Tetris on Google Sheets

Pizza and Beers

Fridays after work was when Dennis, Feynman and myself would take refuge in the savory and the cold that was pizza and beers. Amici’s in Soma, or Sliver in Berkeley if we were feeling adventurous.

I had become quite good with Apps Script, my PM Dennis, was obsessed with making internal tools with it.
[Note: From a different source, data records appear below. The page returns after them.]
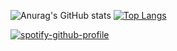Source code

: ![Anurag's GitHub stats](https://github-readme-stats.vercel.app/api?username=Syskey-Alex&show_icons=true&theme=highcontrast&include_all_commits&count_private&disable_animations&border_radius&locale=EN&cache_seconds) 
[![Top Langs](https://github-readme-stats.vercel.app/api/top-langs/?username=Syskey-Alex&layout=compact&theme=highcontrast)](https://github.com/Syskey-Alex/github-readme-stats)

[![spotify-github-profile](https://spotify-github-profile.vercel.app/api/view?uid=elite--007&cover_image=true&theme=default&bar_color=53b14f&bar_color_cover=false)](https://github.com/kittinan/spotify-github-profile)
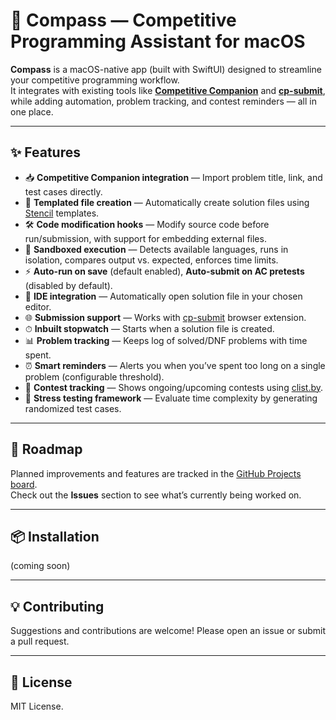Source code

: # 🥇 Compass — Competitive Programming Assistant for macOS

**Compass** is a macOS-native app (built with SwiftUI) designed to streamline your competitive programming workflow.  
It integrates with existing tools like **[Competitive Companion](https://github.com/jmerle/competitive-companion)** and **[cp-submit](https://github.com/tsych0/cp-submit)**, while adding automation, problem tracking, and contest reminders — all in one place.

---

## ✨ Features

- 📥 **Competitive Companion integration** — Import problem title, link, and test cases directly.  
- 📂 **Templated file creation** — Automatically create solution files using [Stencil](https://stencil.fuller.li/) templates.  
- 🛠 **Code modification hooks** — Modify source code before run/submission, with support for embedding external files.  
- 🧪 **Sandboxed execution** — Detects available languages, runs in isolation, compares output vs. expected, enforces time limits.  
- ⚡ **Auto-run on save** (default enabled), **Auto-submit on AC pretests** (disabled by default).  
- 🔗 **IDE integration** — Automatically open solution file in your chosen editor.  
- 🌐 **Submission support** — Works with [cp-submit](https://github.com/tsych0/cp-submit) browser extension.  
- ⏱ **Inbuilt stopwatch** — Starts when a solution file is created.  
- 📊 **Problem tracking** — Keeps log of solved/DNF problems with time spent.  
- ⏰ **Smart reminders** — Alerts you when you’ve spent too long on a single problem (configurable threshold).  
- 📅 **Contest tracking** — Shows ongoing/upcoming contests using [clist.by](https://clist.by/).  
- 🔨 **Stress testing framework** — Evaluate time complexity by generating randomized test cases.

---

## 🚀 Roadmap

Planned improvements and features are tracked in the [GitHub Projects board](https://github.com/users/tsych0/projects/2).  
Check out the **Issues** section to see what’s currently being worked on.  

---

## 📦 Installation

(coming soon)

---

## 💡 Contributing

Suggestions and contributions are welcome! Please open an issue or submit a pull request.

---

## 📜 License

MIT License.

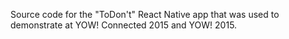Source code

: Source code for the "ToDon't" React Native app that was used to demonstrate
at YOW! Connected 2015 and YOW! 2015.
Almost asked him to shove it when he first asked me to code in Apps Script; but I came around because we all love Dennis.

Me, in blue, fully fronting for this corporate photo.
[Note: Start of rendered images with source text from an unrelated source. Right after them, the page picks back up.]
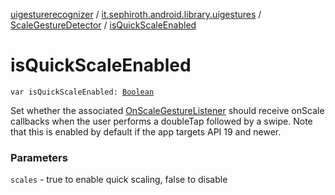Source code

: [uigesturerecognizer](../../index.md) / [it.sephiroth.android.library.uigestures](../index.md) / [ScaleGestureDetector](index.md) / [isQuickScaleEnabled](./is-quick-scale-enabled.md)

# isQuickScaleEnabled

`var isQuickScaleEnabled: `[`Boolean`](https://kotlinlang.org/api/latest/jvm/stdlib/kotlin/-boolean/index.html)

Set whether the associated [OnScaleGestureListener](-on-scale-gesture-listener/index.md) should receive onScale callbacks
when the user performs a doubleTap followed by a swipe. Note that this is enabled by default
if the app targets API 19 and newer.

### Parameters

`scales` - true to enable quick scaling, false to disable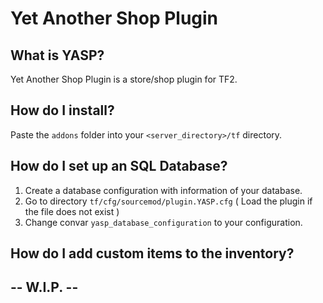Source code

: # Yet Another Shop Plugin

## What is YASP?
Yet Another Shop Plugin is a store/shop plugin for TF2.

## How do I install?
Paste the `addons` folder into your `<server_directory>/tf` directory.

## How do I set up an SQL Database?
  1. Create a database configuration with information of your database.
  2. Go to directory `tf/cfg/sourcemod/plugin.YASP.cfg` ( Load the plugin if the file does not exist )
  3. Change convar `yasp_database_configuration` to your configuration.

## How do I add custom items to the inventory?

## -- W.I.P. --
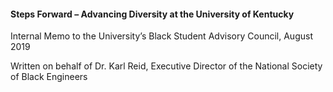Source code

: <h4>Steps Forward – Advancing Diversity at the University of Kentucky</h4>
<p>Internal Memo to the University’s Black Student Advisory Council, August 2019<p>
<p>Written on behalf of Dr. Karl Reid, Executive Director of the National Society of Black Engineers</p>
Our CEO at the time, used to ask engineers in interviews, how they would code Tetris in Javascript.

During one particular pizza and beers session, when I was admitting my surprise at how good Apps Script is, I was challenged: “But can you code Tetris in it?” — a joke but, could I?

The answer is yes.

Sheet as a Datastore, sheet as a CSS grid

There are four major tasks to complete to have Tetris on Google Sheets:

  1. The falling of tetrominoes(that’s what tiles are called!)
  2. The stacking of tetrominoes
  3. The controlling of tetrominoes
  4. The rotating of tetrominoes

I decided to use one sheet as my frontend, like a CSS grid; one as my memory, holding the state of my application and another as my disk, holding information on tetrominoes and such.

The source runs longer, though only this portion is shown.